Embedded key-value storage written in Rust — a port of LevelDB to Rust.
RoughDB is an LSM-tree key-value store with a LevelDB-compatible on-disk format. It supports persistent (WAL + MANIFEST + SSTables) and in-memory operation, multi-level compaction, and bidirectional iteration.
Warning
While I started this all "manually", many years ago... This is an experiment of sort. While I'm relatively serious about this, I also used it more recently to experiment with different things, including generative AI. I'm reviewing all changes manually and carefully.
cargo add roughdbuse roughdb::{Db, Options};
let opts = roughdb::Options {
create_if_missing: true,
..Default::default()
};
let db = Db::open("/tmp/my_db", opts)?;Use Db::default() for a lightweight in-memory database (no WAL, no flush):
let db = Db::default();use roughdb::{ReadOptions, WriteOptions};
// Write
db.put(b"hello", b"world")?;
db.delete(b"hello")?;
// Read
match db.get(b"hello") {
Ok(value) => println!("got: {}", String::from_utf8_lossy(&value)),
Err(e) if e.is_not_found() => println!("not found"),
Err(e) => return Err(e),
}use roughdb::{WriteBatch, WriteOptions};
let mut batch = WriteBatch::new();
batch.put(b"key1", b"val1");
batch.put(b"key2", b"val2");
batch.delete(b"old_key");
db.write(&WriteOptions::default(), &batch)?;Iterators start unpositioned — call seek_to_first, seek_to_last, or
seek before reading.
use roughdb::ReadOptions;
let mut it = db.new_iterator(&ReadOptions::default())?;
// Forward
it.seek_to_first();
while it.valid() {
println!("{:?} = {:?}", it.key(), it.value());
it.next();
}
// Backward
it.seek_to_last();
while it.valid() {
println!("{:?}", it.key());
it.prev();
}
// Range scan from "b" onward
it.seek(b"b");
while it.valid() {
println!("{:?}", it.key());
it.next();
}A snapshot pins the database to a specific point in time; reads through it see only writes that preceded the snapshot.
use roughdb::ReadOptions;
let snap = db.get_snapshot();
// Reads with this snapshot see the state at the moment it was taken.

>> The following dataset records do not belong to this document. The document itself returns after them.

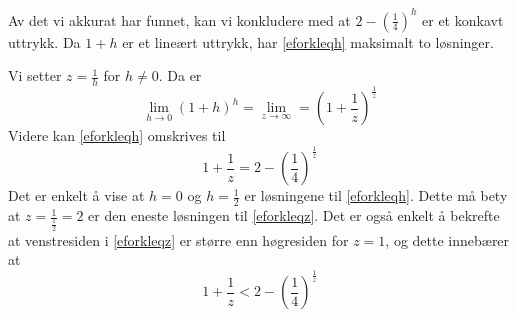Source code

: Av det vi akkurat har funnet, kan vi konkludere med at $2-\left(\frac{1}{4}\right)^h $ er et konkavt uttrykk. Da $ 1+h$ er et lineært uttrykk, har \eqref{eforkleqh} maksimalt to løsninger.

Vi setter $z=\frac{1}{h} $ for $ h\neq0 $. Da er
\[ \lim\limits_{h\to 0} (1+h)^h=\lim\limits_{z\to\infty}=\left(1+\frac{1}{z}\right)^\frac{1}{z} \]
Videre kan \eqref{eforkleqh} omskrives til
\begin{equation}\label{eforkleqz}
	1+\frac{1}{z}=2-\left(\frac{1}{4}\right)^\frac{1}{z}
\end{equation}
Det er enkelt å vise at $ h=0 $ og $ h=\frac{1}{2} $ er løsningene til \eqref{eforkleqh}. Dette må bety at $ z=\frac{1}{\frac{1}{2}}=2 $ er den eneste løsningen til \eqref{eforkleqz}. Det er også enkelt å bekrefte at venstresiden i \eqref{eforkleqz} er større enn høgresiden for $ z=1 $, og dette innebærer at
\[ 1+\frac{1}{z}<2-\left(\frac{1}{4}\right)^\frac{1}{z} \]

let opts = ReadOptions { snapshot: Some(&snap), ..ReadOptions::default() };
let value = db.get_with_options(&opts, b"key")?;
let mut it = db.new_iterator(&opts)?;
// snap releases automatically when it goes out of scope.// Compact everything
db.compact_range(None, None)?;
// Compact a specific key range
db.compact_range(Some(b"aaa"), Some(b"zzz"))?;cargo build
cargo test
cargo clippy
cargo bench # Criterion benchmarks (benches/db.rs)RoughDB is in active development. The on-disk format is LevelDB-compatible.
Implemented:
-
WAL + MANIFEST + SSTable flush and crash-safe recovery
-
Multi-level compaction (all 7 levels) with level-score scheduling, seek-based compaction, trivial-move, grandparent-overlap limiting, and flush placement (
PickLevelForMemTableOutput) -
Manual
compact_range -
Background compaction thread — flush and compaction run on a dedicated thread; writers are never blocked by compaction I/O. Includes L0 write slowdown (≥ 8 files, 1 ms sleep) and hard stop (≥ 12 files, blocks until the background thread drains L0)
-
flush— explicit memtable flush to SSTable with optional wait (FlushOptions) -
Batch-grouped writes — concurrent writers share one WAL record, amortising fsync cost
-
Bidirectional iteration (
seek_to_first,seek_to_last,seek,next,prev) -
Snapshots (
get_snapshot/release_snapshot) -
Bloom filter support (
Options::filter_policy) -
Block compression: Snappy (default) and Zstd (
Options::compression) -
get_property—leveldb.num-files-at-level<N>,leveldb.stats,leveldb.sstables,leveldb.approximate-memory-usage -
get_approximate_sizes— byte-range estimation via index-block seeks -
repair— recovers a database from a corrupt or missing MANIFEST by scanning surviving SSTables and WAL files, converting WALs to SSTables, and writing a fresh MANIFEST -
destroy— safely removes a database directory -
LOCKfile — prevents concurrent opens by multiple processes -
Table cache — LRU open-file-handle cache bounded by
Options::max_open_files -
Block cache — LRU byte-capacity cache with per-table IDs;
ReadOptions::fill_cache -
ForwardIter— stdlibIteratoradapter viaDbIter::forward()for ergonomic forward scans -
Custom comparators —
Options::comparatoraccepts anyArc<dyn Comparator>for non-lexicographic key ordering;BytewiseComparatoris the default. Comparator name stored in MANIFEST; mismatch on reopen is rejected -
Info logging via the
logcrate — compaction progress, flush lifecycle, recovery details, backpressure events, and errors -
Pluggable
FileSystemtrait (Options::file_system) — all database I/O goes through trait objects;PosixFileSystemis the default. Enables in-memory, encrypted, or cloud backends without touching core logic -
Compaction filters —
Options::compaction_filter_factorysupplies a per-compaction callback that can keep, remove, or replace each key's value during compaction (TTL expiry, transforms)
Known limitations:
- Iterator-based seek sampling (
RecordReadSample) is not implemented. Seek-based compaction is triggered by point-lookup misses viaDb::getbut not by iterator scans.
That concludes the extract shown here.